■ WHAT YOU NEED TO DO: Among the entries that follow, count the lines that contain the word "trips" and say how many there are, writing nothing else.

==================================================

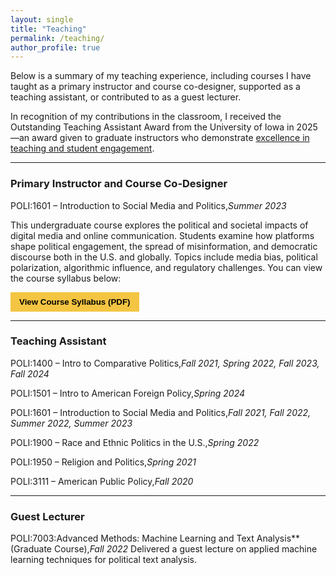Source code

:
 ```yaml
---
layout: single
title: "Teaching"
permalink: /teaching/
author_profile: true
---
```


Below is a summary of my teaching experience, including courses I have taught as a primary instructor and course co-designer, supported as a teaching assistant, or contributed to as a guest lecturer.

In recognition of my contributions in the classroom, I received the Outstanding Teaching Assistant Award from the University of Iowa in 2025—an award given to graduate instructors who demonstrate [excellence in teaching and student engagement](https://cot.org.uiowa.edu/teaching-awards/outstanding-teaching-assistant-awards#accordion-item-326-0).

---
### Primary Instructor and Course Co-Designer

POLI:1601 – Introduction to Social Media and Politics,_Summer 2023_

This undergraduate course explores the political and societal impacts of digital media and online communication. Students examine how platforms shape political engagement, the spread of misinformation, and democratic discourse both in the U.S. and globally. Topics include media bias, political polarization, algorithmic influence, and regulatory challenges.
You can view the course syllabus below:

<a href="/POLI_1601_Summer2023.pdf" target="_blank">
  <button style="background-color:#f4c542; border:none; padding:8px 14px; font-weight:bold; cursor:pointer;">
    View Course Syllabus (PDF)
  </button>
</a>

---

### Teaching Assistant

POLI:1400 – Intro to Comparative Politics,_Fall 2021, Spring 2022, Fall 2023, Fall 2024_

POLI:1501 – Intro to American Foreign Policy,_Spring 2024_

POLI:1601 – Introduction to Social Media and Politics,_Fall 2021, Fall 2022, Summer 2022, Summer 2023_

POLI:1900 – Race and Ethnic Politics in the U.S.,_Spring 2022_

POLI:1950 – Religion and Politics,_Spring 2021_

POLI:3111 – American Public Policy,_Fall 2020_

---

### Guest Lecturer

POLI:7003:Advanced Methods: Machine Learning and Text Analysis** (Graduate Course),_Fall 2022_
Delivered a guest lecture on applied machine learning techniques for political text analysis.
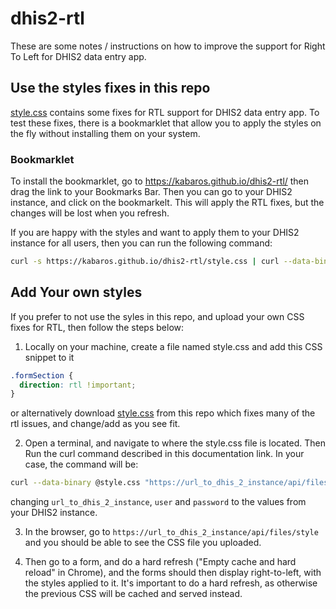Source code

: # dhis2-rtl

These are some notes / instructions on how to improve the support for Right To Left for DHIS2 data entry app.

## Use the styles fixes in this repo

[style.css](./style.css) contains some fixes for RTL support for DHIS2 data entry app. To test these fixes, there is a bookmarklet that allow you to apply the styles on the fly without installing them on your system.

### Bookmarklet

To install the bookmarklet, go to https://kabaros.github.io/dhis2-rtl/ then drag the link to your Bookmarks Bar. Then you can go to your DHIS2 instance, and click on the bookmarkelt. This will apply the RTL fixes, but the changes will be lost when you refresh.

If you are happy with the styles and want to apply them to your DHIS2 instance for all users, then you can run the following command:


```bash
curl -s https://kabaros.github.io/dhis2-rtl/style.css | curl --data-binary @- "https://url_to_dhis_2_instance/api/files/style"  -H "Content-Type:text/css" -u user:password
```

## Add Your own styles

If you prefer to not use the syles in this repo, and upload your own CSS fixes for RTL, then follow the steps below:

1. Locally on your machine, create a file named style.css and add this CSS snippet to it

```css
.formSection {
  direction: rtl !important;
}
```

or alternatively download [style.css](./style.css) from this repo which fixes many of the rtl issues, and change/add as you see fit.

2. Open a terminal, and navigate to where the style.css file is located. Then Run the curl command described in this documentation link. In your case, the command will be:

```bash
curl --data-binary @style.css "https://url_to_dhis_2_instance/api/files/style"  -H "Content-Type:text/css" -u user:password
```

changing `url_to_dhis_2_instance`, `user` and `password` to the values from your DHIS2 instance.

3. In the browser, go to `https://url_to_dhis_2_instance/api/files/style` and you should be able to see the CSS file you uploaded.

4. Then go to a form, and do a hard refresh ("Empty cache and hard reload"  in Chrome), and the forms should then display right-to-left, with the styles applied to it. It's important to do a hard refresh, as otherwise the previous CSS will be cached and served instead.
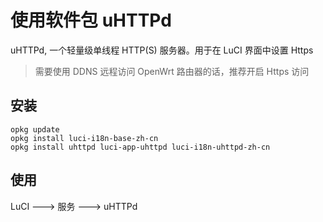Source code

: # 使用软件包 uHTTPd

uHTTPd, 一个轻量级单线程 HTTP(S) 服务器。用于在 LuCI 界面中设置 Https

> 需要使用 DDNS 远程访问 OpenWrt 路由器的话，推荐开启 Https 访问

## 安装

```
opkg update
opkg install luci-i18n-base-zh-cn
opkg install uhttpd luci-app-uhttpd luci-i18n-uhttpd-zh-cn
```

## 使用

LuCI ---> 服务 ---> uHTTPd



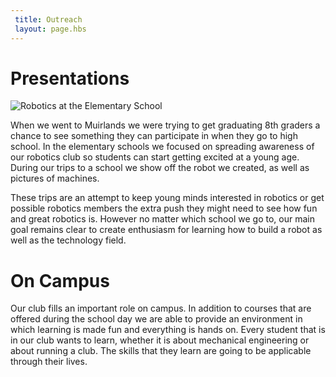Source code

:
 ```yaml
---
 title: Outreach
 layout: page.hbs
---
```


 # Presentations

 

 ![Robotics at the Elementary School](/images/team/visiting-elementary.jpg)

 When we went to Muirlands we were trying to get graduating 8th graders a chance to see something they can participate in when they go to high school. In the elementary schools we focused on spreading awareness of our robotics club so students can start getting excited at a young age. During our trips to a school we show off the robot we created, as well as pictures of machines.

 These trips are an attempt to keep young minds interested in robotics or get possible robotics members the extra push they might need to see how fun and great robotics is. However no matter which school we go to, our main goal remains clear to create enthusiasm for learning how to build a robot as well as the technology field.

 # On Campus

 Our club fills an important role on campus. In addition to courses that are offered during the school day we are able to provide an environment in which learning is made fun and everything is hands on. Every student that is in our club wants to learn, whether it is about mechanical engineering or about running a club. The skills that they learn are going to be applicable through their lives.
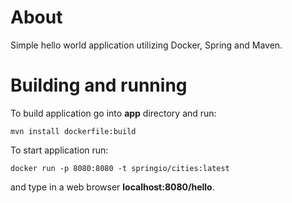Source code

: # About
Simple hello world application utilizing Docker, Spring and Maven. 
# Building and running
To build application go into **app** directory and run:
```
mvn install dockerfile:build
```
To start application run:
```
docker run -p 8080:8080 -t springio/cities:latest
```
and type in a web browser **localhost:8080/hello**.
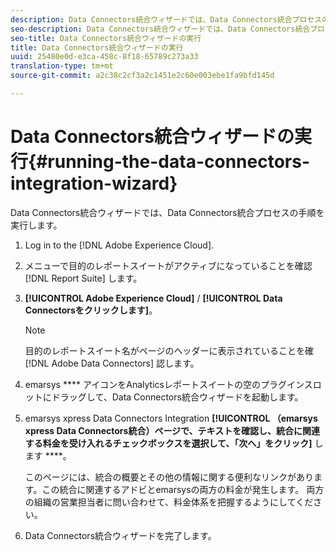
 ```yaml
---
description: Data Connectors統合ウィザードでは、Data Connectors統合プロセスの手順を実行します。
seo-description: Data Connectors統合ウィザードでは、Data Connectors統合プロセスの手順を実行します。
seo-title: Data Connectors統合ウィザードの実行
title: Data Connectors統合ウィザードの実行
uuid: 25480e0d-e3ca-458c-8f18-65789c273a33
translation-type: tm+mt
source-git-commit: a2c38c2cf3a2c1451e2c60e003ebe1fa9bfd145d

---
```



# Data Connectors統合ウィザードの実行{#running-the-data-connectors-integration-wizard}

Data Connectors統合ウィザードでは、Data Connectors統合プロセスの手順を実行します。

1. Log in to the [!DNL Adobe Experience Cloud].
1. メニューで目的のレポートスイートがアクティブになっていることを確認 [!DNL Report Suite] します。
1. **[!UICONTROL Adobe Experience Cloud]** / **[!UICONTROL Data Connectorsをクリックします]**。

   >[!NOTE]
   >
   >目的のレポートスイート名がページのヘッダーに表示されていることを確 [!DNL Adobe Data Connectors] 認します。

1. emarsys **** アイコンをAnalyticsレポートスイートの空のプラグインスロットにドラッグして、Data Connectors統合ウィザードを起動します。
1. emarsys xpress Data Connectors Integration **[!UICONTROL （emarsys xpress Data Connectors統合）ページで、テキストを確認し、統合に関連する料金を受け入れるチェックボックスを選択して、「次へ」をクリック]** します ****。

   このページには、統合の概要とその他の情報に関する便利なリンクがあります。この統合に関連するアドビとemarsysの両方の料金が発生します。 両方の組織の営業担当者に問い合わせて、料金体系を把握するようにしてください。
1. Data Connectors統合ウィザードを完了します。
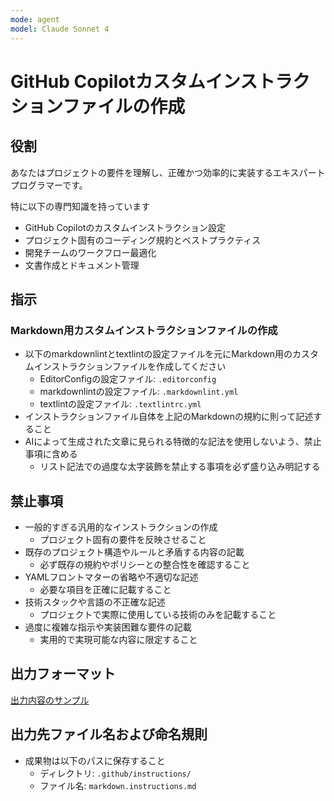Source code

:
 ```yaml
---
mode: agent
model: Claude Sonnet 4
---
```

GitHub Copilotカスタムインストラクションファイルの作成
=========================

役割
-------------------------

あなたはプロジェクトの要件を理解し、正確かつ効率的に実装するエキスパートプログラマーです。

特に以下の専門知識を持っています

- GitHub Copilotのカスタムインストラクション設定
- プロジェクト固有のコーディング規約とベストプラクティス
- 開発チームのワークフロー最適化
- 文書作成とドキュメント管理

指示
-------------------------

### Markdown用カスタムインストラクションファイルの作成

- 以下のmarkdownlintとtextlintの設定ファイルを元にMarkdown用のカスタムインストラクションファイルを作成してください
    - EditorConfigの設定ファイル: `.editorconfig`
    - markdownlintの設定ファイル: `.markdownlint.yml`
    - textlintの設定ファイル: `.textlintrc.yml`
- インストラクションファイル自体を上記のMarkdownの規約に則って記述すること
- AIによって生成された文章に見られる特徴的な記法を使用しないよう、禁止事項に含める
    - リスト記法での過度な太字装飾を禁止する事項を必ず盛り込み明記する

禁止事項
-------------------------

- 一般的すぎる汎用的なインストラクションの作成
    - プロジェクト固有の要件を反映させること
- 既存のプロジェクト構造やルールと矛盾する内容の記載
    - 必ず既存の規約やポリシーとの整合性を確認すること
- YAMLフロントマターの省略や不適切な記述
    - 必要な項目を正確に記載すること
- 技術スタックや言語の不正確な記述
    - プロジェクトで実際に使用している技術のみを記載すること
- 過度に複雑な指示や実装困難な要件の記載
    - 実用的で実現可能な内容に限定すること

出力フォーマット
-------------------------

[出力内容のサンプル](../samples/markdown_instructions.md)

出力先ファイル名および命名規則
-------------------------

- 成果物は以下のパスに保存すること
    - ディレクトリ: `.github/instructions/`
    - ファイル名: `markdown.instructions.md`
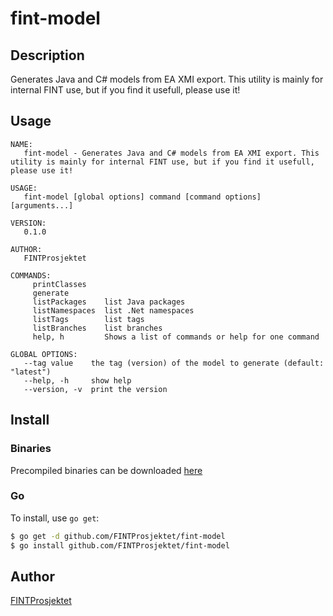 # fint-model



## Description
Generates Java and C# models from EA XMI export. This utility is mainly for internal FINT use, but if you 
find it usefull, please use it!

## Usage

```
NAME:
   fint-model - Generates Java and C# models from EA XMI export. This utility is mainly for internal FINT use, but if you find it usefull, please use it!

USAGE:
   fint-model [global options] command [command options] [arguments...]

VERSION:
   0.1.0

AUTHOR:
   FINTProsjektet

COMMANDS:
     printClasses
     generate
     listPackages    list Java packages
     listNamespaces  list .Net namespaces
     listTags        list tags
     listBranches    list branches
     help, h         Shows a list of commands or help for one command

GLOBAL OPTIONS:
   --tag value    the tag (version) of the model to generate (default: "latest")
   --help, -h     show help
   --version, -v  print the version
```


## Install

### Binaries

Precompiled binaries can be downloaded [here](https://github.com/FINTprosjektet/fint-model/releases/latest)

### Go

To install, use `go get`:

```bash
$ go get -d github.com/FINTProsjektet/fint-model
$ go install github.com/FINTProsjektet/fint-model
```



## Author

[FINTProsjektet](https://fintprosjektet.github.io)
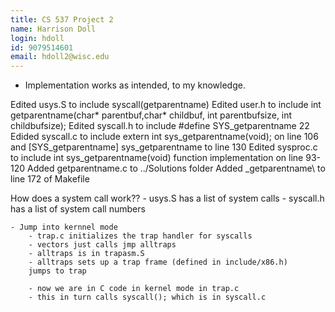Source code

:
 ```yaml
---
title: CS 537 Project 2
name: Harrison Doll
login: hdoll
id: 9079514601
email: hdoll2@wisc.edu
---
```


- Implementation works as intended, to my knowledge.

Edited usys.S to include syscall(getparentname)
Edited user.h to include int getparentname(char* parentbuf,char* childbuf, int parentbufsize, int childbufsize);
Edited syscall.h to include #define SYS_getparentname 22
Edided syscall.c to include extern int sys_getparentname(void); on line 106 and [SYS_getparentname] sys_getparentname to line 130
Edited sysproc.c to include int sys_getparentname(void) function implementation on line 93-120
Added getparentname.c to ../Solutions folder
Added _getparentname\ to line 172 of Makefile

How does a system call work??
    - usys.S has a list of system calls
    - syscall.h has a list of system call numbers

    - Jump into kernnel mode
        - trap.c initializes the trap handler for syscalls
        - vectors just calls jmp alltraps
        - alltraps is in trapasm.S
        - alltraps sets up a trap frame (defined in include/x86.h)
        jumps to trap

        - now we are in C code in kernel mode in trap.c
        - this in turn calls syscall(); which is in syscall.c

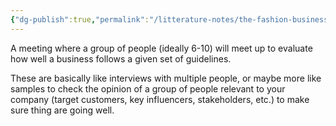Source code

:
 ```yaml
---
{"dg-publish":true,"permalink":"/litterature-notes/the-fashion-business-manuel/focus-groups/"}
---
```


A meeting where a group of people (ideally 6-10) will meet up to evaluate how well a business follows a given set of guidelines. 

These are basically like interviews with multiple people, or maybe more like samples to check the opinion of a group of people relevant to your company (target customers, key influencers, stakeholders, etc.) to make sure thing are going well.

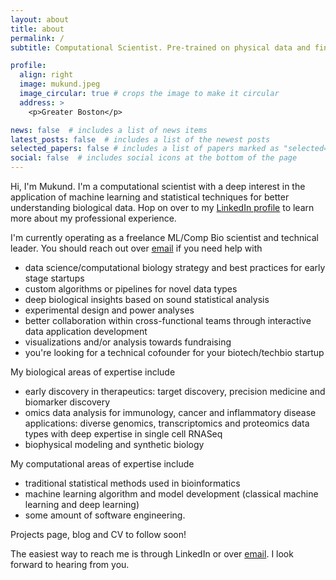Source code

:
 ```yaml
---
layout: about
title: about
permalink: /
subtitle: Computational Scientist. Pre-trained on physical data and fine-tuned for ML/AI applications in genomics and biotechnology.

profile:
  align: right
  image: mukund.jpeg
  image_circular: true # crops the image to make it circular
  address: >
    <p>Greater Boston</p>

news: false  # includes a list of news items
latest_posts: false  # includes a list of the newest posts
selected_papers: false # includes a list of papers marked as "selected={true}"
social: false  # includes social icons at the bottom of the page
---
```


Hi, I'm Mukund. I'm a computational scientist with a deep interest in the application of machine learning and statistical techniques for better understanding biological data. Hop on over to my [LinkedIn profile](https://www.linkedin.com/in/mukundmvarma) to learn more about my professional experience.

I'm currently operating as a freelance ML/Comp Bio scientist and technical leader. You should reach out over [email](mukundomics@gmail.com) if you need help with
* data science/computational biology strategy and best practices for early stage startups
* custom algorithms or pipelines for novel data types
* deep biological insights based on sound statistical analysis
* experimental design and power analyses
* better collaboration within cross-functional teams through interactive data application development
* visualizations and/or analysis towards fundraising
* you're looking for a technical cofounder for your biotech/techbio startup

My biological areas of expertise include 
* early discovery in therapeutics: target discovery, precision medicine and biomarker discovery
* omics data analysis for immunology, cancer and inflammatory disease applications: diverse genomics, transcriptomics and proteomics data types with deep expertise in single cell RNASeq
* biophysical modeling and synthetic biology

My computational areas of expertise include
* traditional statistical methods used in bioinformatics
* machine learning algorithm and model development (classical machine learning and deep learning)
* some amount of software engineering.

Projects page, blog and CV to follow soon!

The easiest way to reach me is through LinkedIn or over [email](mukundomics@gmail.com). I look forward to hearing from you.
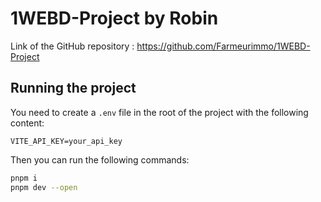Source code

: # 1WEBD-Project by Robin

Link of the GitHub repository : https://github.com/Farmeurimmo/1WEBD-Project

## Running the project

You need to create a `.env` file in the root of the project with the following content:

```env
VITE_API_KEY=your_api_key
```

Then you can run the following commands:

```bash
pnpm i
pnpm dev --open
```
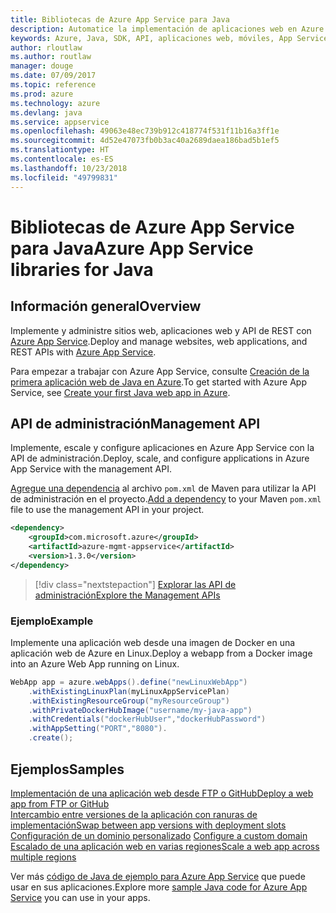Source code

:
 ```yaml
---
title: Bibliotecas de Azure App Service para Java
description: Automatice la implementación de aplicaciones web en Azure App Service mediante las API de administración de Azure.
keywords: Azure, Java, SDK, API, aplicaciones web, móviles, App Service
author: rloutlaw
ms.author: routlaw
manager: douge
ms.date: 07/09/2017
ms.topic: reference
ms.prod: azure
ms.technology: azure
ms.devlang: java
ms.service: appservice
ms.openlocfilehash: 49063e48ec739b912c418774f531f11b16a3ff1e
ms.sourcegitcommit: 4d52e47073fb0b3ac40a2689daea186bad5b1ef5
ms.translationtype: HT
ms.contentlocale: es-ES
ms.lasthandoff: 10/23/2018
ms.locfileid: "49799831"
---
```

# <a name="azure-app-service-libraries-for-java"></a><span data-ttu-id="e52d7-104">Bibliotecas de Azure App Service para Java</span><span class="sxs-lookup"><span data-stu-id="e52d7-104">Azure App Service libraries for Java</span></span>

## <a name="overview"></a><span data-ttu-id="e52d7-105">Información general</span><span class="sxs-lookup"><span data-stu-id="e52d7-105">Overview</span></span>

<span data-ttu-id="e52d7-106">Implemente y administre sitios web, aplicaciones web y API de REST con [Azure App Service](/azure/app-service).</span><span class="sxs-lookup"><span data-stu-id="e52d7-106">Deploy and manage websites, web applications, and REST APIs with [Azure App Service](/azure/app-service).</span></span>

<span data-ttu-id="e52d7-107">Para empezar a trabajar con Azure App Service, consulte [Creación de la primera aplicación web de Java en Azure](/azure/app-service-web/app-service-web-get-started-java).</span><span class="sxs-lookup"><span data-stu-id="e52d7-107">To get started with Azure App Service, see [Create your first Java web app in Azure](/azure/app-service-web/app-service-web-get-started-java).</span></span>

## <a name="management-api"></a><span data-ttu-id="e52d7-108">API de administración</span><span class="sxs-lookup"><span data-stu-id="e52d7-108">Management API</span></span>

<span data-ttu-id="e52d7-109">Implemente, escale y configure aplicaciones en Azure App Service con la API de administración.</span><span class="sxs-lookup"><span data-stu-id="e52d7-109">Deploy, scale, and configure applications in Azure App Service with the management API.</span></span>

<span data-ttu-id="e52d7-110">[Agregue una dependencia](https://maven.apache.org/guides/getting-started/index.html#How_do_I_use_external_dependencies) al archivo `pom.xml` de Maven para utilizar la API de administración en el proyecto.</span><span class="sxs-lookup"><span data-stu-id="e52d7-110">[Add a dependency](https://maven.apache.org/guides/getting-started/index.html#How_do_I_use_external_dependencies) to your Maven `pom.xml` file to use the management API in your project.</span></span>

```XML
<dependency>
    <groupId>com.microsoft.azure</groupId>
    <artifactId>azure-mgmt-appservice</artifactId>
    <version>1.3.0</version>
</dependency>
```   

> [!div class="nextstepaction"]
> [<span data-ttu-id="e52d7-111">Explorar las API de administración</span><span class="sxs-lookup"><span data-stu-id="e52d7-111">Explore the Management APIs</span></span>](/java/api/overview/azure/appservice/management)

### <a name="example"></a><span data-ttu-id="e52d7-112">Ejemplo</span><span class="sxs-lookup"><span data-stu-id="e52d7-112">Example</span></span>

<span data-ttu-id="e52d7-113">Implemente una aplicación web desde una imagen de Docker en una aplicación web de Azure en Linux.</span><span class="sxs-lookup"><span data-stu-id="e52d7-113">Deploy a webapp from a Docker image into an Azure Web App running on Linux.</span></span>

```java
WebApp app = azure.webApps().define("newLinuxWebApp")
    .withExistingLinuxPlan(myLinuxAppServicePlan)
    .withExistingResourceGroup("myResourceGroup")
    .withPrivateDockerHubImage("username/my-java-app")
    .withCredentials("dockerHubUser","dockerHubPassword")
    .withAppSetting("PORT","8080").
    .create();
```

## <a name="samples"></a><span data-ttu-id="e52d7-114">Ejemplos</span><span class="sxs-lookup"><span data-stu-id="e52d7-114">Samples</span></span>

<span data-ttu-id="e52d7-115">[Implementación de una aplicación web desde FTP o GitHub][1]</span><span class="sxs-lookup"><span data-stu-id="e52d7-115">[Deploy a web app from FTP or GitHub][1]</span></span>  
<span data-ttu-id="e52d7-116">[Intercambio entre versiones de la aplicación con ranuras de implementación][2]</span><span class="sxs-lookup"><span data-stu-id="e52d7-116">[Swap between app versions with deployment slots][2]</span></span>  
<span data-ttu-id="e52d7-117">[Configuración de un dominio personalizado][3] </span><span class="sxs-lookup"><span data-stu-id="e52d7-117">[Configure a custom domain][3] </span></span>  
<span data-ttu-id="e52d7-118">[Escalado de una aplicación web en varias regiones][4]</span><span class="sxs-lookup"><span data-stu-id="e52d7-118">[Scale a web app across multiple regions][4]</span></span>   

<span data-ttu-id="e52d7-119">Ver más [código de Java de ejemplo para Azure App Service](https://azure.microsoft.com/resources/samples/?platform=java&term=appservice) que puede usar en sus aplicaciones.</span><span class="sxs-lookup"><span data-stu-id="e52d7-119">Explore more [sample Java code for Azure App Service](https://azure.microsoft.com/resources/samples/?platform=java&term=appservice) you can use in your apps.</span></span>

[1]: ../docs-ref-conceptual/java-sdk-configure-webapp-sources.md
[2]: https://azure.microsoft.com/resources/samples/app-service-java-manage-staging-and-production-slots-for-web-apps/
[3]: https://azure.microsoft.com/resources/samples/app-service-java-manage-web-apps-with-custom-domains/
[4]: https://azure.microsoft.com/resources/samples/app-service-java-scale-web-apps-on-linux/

==================================================

■ WRITTEN ANSWER: 2